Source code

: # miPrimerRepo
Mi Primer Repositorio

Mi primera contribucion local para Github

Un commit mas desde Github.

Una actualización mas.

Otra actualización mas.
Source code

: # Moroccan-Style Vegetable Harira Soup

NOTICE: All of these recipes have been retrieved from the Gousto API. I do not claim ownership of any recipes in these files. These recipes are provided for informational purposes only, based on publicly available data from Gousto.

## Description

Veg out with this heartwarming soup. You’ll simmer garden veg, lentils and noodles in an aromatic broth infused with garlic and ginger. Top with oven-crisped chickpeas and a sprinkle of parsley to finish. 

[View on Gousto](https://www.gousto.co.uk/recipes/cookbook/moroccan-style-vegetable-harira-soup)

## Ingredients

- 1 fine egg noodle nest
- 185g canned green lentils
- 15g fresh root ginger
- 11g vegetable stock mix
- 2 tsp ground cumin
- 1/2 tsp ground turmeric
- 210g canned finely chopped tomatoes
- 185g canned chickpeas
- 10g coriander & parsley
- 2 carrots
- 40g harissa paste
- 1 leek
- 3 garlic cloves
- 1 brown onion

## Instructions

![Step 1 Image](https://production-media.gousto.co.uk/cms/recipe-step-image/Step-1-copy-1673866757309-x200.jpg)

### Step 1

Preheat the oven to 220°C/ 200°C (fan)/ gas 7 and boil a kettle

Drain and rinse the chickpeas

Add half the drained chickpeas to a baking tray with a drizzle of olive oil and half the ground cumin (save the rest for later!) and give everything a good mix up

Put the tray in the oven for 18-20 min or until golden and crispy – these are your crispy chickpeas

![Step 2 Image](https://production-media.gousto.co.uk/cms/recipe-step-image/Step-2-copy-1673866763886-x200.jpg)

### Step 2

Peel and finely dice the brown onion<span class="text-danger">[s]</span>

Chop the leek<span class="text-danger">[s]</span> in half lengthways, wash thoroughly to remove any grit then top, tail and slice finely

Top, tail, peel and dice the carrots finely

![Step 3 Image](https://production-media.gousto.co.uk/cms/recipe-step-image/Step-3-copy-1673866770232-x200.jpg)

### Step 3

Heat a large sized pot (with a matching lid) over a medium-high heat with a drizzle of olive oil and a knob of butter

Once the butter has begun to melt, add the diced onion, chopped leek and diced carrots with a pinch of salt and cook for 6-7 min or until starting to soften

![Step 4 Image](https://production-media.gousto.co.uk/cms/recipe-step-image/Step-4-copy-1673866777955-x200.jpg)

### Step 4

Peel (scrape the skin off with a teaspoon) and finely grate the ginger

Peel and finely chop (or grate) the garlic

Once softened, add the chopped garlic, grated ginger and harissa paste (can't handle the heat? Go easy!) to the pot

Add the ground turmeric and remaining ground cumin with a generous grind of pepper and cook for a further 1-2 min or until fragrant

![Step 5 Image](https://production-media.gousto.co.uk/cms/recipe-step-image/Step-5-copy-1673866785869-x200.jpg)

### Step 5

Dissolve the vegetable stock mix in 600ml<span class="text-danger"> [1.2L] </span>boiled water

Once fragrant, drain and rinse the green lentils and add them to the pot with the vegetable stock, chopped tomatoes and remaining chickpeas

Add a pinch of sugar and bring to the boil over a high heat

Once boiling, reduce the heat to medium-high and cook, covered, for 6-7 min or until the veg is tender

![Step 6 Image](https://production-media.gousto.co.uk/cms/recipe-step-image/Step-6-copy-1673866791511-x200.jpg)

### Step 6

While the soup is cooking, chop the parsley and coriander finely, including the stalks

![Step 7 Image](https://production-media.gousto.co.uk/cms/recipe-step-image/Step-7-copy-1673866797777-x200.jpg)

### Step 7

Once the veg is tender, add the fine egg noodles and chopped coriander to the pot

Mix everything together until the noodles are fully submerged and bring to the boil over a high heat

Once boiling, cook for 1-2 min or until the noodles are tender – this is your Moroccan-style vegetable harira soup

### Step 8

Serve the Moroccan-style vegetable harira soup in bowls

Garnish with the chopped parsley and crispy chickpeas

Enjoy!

************

• **WHAT NEEDS TO BE DONE**
Counting only lines that contain the string "leek", say how many appear in the listing above, with the number as the entire reply.

• **ANSWER BOX**
3